Problem details =
Every line holding the string "Object" is to be copied from the entries below.

Source texts of formatted documents =
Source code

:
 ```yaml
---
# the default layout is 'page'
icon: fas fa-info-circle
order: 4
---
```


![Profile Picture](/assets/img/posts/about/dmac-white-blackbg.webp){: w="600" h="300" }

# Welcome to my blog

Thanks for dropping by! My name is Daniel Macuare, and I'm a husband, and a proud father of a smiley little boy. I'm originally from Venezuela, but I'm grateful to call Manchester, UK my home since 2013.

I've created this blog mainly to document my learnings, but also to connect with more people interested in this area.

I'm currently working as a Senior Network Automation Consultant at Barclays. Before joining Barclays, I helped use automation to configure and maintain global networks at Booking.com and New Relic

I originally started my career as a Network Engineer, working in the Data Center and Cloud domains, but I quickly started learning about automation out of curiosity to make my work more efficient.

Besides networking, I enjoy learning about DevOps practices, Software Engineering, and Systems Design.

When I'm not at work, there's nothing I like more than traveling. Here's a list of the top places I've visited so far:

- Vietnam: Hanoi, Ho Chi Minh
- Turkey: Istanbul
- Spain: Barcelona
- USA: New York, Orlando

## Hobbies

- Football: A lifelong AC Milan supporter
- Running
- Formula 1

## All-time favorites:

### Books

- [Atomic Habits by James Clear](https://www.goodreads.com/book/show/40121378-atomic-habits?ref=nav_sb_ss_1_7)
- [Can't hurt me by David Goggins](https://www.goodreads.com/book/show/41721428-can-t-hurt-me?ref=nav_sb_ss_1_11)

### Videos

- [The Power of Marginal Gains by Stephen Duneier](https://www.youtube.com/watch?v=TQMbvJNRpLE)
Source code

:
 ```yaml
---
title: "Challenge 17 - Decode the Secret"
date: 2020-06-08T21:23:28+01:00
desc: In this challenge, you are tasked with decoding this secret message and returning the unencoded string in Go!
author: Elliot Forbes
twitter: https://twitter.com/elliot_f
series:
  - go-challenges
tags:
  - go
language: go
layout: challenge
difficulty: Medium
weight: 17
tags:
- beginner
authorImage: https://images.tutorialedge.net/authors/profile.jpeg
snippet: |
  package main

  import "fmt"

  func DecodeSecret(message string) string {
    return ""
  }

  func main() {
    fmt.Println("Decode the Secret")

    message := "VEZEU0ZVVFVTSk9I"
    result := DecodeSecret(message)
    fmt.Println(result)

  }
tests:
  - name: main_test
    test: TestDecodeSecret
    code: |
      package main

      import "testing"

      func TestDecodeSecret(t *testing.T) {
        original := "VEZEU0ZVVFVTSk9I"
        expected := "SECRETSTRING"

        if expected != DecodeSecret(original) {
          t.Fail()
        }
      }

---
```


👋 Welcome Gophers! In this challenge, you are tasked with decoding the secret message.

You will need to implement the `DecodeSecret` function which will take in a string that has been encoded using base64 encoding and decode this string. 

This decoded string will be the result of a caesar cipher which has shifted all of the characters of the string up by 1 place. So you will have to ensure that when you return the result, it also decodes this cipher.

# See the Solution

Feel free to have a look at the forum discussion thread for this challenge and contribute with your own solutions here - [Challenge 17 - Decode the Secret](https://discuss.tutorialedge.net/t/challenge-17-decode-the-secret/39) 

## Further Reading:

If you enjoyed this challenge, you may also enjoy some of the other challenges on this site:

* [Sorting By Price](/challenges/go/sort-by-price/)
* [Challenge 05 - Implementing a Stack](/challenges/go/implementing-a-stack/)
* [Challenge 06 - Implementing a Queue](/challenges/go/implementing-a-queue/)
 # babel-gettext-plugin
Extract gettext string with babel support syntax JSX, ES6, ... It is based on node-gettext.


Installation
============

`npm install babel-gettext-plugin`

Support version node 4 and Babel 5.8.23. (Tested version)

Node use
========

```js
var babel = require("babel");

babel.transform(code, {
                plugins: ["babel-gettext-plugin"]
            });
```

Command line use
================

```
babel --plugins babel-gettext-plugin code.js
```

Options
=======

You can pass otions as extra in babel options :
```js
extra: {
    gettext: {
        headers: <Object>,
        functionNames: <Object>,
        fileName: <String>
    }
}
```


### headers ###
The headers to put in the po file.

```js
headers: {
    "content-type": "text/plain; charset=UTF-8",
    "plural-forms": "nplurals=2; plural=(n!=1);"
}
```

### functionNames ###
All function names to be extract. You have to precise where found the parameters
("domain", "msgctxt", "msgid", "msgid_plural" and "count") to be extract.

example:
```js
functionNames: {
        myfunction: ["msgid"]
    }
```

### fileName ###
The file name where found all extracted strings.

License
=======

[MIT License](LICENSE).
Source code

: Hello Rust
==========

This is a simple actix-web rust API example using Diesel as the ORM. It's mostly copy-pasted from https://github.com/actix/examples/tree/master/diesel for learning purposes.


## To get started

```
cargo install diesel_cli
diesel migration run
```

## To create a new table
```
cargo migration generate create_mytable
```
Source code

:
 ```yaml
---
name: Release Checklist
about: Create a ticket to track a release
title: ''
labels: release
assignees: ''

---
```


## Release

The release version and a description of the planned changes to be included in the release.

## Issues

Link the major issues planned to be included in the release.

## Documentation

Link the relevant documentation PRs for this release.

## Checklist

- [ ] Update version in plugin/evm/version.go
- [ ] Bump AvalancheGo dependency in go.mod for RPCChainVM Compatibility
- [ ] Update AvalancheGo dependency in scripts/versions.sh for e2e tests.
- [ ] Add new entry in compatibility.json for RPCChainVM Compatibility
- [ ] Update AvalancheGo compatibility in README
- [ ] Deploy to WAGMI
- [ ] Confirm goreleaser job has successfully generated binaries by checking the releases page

...

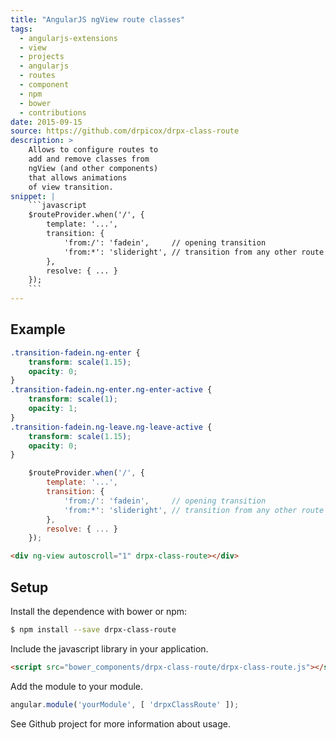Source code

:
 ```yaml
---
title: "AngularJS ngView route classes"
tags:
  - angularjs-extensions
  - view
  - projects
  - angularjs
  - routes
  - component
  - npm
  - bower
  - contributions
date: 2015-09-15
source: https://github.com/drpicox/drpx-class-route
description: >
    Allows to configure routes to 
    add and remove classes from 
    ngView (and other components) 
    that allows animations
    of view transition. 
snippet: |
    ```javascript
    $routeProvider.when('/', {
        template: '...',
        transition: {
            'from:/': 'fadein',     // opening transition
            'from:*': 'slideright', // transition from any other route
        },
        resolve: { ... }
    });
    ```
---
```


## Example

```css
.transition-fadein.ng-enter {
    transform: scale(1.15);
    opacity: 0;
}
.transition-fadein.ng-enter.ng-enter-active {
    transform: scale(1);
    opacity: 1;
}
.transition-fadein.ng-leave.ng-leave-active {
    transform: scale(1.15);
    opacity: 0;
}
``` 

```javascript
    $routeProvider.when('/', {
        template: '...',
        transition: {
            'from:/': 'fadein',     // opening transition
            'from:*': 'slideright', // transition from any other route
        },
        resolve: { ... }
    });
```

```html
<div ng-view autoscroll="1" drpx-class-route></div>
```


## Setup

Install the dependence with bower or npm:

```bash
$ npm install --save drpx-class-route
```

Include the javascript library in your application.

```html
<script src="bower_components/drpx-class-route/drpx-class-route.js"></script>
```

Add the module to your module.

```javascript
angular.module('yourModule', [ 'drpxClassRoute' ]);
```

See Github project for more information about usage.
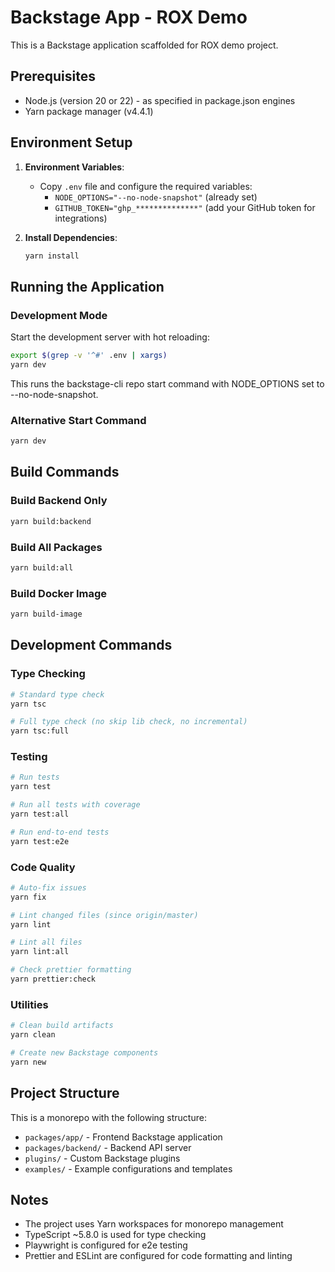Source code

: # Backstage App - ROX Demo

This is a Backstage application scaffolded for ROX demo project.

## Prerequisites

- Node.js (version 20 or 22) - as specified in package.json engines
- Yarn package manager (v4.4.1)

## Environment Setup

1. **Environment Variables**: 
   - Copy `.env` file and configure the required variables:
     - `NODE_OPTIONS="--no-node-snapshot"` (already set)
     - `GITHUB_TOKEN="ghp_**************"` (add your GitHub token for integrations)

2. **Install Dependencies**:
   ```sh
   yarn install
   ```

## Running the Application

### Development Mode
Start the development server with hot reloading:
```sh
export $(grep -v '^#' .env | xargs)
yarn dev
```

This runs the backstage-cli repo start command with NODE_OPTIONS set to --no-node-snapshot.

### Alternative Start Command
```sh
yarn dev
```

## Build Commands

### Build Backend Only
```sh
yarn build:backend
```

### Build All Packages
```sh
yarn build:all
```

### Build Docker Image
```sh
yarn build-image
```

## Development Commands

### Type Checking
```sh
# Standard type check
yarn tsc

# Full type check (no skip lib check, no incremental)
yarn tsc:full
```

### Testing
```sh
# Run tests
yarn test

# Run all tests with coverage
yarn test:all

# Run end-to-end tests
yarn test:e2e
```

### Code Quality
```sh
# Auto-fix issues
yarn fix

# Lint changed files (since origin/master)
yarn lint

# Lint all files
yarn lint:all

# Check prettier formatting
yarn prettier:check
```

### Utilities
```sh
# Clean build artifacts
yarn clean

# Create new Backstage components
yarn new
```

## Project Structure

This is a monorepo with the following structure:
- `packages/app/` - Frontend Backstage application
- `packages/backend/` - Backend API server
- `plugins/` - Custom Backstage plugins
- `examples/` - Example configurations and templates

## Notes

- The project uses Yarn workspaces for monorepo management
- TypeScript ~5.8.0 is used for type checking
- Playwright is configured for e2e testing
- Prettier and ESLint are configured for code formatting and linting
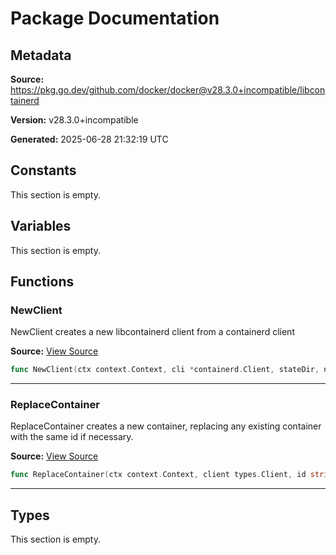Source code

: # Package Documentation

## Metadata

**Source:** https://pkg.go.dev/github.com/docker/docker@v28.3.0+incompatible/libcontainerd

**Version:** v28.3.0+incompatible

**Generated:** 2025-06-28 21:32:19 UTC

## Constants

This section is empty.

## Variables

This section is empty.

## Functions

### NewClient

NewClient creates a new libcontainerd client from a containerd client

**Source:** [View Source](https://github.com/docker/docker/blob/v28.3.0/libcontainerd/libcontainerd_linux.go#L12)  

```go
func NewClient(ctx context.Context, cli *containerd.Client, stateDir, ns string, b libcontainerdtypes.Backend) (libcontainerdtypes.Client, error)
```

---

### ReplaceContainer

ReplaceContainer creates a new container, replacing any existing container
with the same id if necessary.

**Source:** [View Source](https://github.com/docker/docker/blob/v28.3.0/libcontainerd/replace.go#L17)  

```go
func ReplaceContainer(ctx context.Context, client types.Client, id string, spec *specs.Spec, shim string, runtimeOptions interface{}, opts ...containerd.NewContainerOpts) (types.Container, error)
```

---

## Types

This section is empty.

* * *

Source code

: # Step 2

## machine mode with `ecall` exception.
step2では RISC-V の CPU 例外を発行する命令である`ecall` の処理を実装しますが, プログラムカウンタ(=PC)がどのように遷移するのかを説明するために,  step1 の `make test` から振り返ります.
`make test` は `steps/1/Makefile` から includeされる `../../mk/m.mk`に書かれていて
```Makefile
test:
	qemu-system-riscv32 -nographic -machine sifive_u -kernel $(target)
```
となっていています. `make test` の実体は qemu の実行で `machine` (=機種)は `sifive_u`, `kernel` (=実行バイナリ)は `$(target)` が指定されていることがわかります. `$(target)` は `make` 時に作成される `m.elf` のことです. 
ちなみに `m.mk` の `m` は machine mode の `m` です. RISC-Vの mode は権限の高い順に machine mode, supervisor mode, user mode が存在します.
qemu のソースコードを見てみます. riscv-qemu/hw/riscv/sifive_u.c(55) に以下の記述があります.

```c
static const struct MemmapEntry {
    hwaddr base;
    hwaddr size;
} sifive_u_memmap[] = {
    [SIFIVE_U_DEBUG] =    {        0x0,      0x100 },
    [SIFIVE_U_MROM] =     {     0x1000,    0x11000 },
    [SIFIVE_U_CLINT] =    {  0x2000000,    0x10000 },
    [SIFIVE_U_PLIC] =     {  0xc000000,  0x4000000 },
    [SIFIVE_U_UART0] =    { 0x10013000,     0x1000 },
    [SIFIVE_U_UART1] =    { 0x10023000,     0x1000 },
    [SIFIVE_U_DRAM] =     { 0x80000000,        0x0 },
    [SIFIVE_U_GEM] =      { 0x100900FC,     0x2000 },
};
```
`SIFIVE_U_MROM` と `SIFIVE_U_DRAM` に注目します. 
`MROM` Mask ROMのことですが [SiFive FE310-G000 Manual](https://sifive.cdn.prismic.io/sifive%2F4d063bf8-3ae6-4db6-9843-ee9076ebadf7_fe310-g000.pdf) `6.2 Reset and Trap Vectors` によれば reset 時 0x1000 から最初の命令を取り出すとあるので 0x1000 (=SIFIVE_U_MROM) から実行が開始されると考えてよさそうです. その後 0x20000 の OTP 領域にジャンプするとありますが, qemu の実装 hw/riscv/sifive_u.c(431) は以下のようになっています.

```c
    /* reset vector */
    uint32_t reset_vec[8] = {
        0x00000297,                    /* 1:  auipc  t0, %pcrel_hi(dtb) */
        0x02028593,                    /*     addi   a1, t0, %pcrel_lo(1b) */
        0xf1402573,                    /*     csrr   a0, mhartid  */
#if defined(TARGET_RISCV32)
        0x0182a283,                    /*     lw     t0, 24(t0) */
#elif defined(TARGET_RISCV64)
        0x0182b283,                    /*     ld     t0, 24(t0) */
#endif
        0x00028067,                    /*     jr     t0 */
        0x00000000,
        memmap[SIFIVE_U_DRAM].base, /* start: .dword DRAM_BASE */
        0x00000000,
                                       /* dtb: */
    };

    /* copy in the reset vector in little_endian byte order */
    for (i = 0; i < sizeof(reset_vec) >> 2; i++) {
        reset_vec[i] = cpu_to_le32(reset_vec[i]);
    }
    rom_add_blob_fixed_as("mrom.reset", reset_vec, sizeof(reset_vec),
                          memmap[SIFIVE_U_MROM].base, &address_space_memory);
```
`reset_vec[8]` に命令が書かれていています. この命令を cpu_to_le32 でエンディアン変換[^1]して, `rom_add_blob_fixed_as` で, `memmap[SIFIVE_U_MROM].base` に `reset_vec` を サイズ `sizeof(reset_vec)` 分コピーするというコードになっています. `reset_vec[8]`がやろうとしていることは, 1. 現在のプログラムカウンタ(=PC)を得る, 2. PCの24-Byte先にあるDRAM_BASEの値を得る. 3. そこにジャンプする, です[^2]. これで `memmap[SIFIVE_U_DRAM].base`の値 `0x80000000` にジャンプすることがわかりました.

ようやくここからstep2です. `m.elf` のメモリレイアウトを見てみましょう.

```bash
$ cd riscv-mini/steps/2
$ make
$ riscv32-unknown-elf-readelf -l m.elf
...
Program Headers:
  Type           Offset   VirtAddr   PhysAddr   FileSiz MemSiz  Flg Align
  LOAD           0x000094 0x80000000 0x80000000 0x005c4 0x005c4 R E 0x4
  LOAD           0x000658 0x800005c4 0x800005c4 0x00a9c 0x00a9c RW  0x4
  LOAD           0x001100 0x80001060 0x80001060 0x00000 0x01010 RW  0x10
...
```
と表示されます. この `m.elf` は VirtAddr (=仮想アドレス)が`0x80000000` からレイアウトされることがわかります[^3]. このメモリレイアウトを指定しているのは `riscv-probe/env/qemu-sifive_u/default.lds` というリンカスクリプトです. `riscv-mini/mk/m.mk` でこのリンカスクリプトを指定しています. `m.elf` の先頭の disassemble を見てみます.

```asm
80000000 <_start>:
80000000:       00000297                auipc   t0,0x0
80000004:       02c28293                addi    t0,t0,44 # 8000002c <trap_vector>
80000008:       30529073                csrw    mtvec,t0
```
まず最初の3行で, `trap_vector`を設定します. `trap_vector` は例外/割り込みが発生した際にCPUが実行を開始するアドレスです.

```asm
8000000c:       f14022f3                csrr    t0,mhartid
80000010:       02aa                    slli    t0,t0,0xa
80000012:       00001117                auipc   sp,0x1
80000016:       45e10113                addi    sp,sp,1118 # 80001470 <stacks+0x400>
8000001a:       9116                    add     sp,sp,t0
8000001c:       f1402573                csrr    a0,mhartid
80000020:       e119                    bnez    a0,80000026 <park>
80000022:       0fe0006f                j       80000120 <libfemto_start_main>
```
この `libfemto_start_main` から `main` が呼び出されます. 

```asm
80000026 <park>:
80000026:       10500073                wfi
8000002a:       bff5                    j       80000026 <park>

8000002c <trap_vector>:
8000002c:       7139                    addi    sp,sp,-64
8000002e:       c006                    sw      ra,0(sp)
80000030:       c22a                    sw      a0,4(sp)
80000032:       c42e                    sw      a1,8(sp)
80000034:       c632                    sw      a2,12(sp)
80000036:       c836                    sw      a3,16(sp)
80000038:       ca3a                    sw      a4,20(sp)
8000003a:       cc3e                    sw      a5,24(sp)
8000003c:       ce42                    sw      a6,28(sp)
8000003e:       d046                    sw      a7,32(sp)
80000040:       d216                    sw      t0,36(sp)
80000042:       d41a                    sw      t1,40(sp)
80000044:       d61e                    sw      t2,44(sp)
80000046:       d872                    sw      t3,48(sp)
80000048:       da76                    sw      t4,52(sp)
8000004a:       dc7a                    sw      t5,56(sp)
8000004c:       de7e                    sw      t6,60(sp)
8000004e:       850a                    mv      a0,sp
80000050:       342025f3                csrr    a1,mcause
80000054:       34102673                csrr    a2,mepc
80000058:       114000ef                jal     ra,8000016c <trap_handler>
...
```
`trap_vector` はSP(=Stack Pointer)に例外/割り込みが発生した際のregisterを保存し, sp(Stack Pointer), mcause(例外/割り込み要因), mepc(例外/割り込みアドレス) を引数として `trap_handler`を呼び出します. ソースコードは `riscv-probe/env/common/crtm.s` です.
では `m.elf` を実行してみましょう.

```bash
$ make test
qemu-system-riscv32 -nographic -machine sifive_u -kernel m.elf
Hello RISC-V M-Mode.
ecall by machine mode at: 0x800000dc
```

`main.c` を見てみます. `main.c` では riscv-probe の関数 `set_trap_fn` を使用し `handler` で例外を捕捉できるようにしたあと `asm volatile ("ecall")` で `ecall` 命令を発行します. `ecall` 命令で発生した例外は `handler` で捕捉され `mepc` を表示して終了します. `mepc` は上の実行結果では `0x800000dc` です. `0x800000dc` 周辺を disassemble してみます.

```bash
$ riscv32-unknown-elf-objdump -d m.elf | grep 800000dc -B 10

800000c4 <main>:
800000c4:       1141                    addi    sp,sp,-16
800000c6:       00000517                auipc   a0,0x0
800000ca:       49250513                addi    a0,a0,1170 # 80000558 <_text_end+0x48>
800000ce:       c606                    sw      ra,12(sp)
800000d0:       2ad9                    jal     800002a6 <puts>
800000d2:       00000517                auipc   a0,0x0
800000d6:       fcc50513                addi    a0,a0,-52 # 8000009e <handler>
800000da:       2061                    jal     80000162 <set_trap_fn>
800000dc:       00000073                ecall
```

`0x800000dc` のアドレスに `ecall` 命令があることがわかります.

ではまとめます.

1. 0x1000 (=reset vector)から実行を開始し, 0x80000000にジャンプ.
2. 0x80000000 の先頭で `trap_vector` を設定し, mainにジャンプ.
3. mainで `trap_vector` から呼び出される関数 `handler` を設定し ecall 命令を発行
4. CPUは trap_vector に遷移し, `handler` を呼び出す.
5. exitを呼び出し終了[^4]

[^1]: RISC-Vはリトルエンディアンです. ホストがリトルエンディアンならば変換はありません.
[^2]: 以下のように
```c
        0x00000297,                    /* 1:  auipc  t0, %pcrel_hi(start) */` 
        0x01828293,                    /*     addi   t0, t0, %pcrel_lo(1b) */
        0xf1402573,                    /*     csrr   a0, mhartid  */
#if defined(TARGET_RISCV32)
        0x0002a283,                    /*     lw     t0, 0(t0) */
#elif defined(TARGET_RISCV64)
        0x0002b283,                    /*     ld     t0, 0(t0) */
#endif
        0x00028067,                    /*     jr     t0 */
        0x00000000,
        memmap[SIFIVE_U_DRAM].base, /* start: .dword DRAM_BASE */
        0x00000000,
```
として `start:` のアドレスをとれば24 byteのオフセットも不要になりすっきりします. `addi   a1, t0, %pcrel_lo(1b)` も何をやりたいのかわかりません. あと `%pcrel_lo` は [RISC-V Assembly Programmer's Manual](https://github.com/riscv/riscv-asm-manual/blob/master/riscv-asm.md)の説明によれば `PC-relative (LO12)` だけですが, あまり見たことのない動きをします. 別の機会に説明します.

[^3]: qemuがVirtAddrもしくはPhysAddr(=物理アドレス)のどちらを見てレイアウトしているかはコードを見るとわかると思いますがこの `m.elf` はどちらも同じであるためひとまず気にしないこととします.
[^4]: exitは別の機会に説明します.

Your response =
        headers: <Object>,
        functionNames: <Object>,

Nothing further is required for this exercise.